With Saddam in custody, a shadow has been removed and the progress toward self-government may be hastened a bit.

But, realistically, Saddam was nothing more than a shadow. With the U.S. invasion in March, Saddam was forced to flee Baghdad. By April, no one thought of him as being in control of the country. By May, even President Bush was posing in front of a sign that declared, "Mission Accomplished."

Now that Saddam has been captured, advocates for the Bush administration's misguided policy of pre-emptive war will attempt to find justification for the invasion that has cost thousands of Iraqi lives and hundreds of American lives. But wiser counsel comes from U.S. Rep. Jan Schakowsky, the savvy Illinois Democrat who was one of the wisest critics of the president's rush to war.

"I take exception with those who see this as a major vindication of this war and the policy of pre-emptive war," Schakowsky said Sunday. "I disagree with those who say this proves that it was all worth it - the loss of American lives, the isolation of the U.S., the enormous expense born by Americans alone."
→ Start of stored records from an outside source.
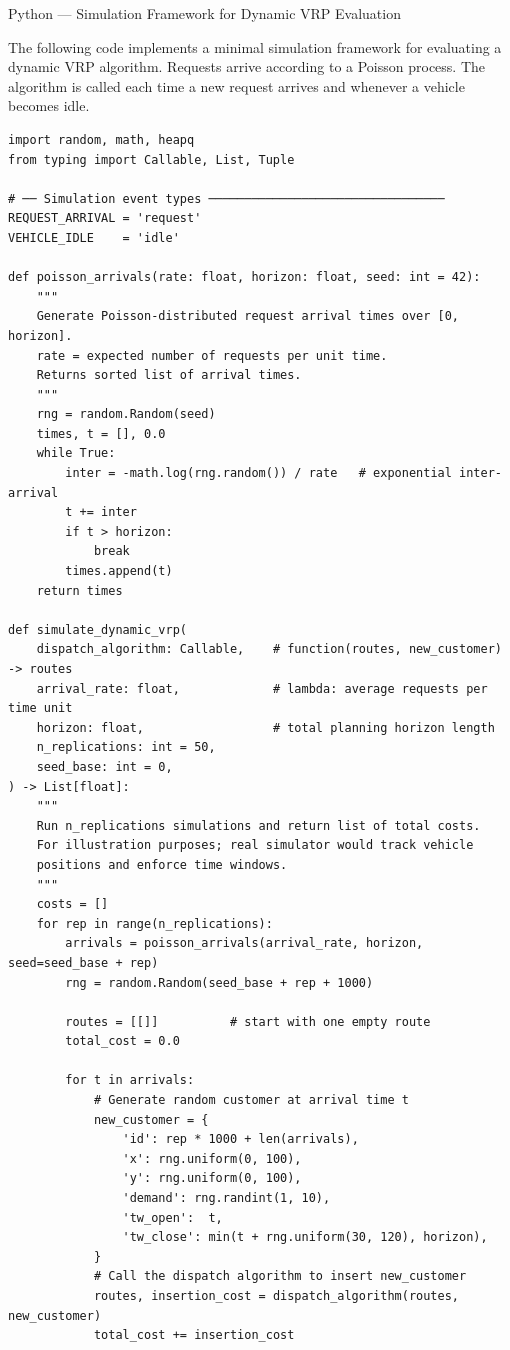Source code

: \documentclass[aspectratio=169,10pt]{beamer}
\begin{document}
\begin{frame}[fragile]{Python — Simulation Framework for Dynamic VRP Evaluation}

The following code implements a minimal simulation framework for evaluating
a dynamic VRP algorithm.  Requests arrive according to a Poisson process.
The algorithm is called each time a new request arrives and whenever a
vehicle becomes idle.

\begin{lstlisting}
import random, math, heapq
from typing import Callable, List, Tuple

# ── Simulation event types ─────────────────────────────────
REQUEST_ARRIVAL = 'request'
VEHICLE_IDLE    = 'idle'

def poisson_arrivals(rate: float, horizon: float, seed: int = 42):
    """
    Generate Poisson-distributed request arrival times over [0, horizon].
    rate = expected number of requests per unit time.
    Returns sorted list of arrival times.
    """
    rng = random.Random(seed)
    times, t = [], 0.0
    while True:
        inter = -math.log(rng.random()) / rate   # exponential inter-arrival
        t += inter
        if t > horizon:
            break
        times.append(t)
    return times

def simulate_dynamic_vrp(
    dispatch_algorithm: Callable,    # function(routes, new_customer) -> routes
    arrival_rate: float,             # lambda: average requests per time unit
    horizon: float,                  # total planning horizon length
    n_replications: int = 50,
    seed_base: int = 0,
) -> List[float]:
    """
    Run n_replications simulations and return list of total costs.
    For illustration purposes; real simulator would track vehicle
    positions and enforce time windows.
    """
    costs = []
    for rep in range(n_replications):
        arrivals = poisson_arrivals(arrival_rate, horizon, seed=seed_base + rep)
        rng = random.Random(seed_base + rep + 1000)

        routes = [[]]          # start with one empty route
        total_cost = 0.0

        for t in arrivals:
            # Generate random customer at arrival time t
            new_customer = {
                'id': rep * 1000 + len(arrivals),
                'x': rng.uniform(0, 100),
                'y': rng.uniform(0, 100),
                'demand': rng.randint(1, 10),
                'tw_open':  t,
                'tw_close': min(t + rng.uniform(30, 120), horizon),
            }
            # Call the dispatch algorithm to insert new_customer
            routes, insertion_cost = dispatch_algorithm(routes, new_customer)
            total_cost += insertion_cost


\end{lstlisting}
\end{frame}
\end{document}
Schakowsky is right. Before the war, the serious justifications that were offered for attacking Iraq had little to do with Saddam or the suffering of the Iraqi people.

The United States needed to invade the country, Americans were told, to eliminate weapons of mass destruction, to stop terrorism and to create a model of democracy for the Arab world. Only when the weapons of mass destruction were not found, when connections to Osama bin Laden and al-Qaida were not established, and when progress toward democracy was thwarted did the administration start to peddle the notion that Saddam was directing the guerrilla war that continued to destabilize Iraq.

While Saddam loyalists have, undoubtedly, been behind some of the attacks on U.S. troops and on Iraqi civilians who have cooperated with the occupation forces, serious analysts suggest that the continued violence in Iraq is the product of many resentments, many motivations and many groups. To suggest that the capture of one man will resolve all of those resentments is absurd.

This does not mean, however, that the Bush administration's approach to Saddam's incarceration and prosecution is irrelevant. It is essential that all of the legalities be handled by his fellow Iraqis and not by occupying forces. If the Iraqi people believe Saddam's prosecution and punishment is being managed by the United States, they will lose confidence in the process.

Beyond the question of how to handle Saddam lies the broader question of how the United States will extricate itself from the Iraqi imbroglio.

The administration can speed up the process of bringing our troops home by treating the capture of Saddam as a turning point. It is time for President Bush to reach out to allies such as Canada, Germany, France and Russia.

These countries, as well as the United Nations, need to be brought into the process of stabilizing Iraq and then quickly putting power into the hands of the Iraqi people.

It is, indeed, good that Saddam has been captured. But the question of how good remains to be settled.

Ultimately, the best result of the capture of Saddam can, and should, be a hastening of the end to the occupation.

And the best way to achieve that result is by inviting other countries - even those that had the wisdom to oppose the invasion - to share responsibility for the reconstruction of a country that has been devastated not just by Saddam Hussein but by too many years of sanctions and wars.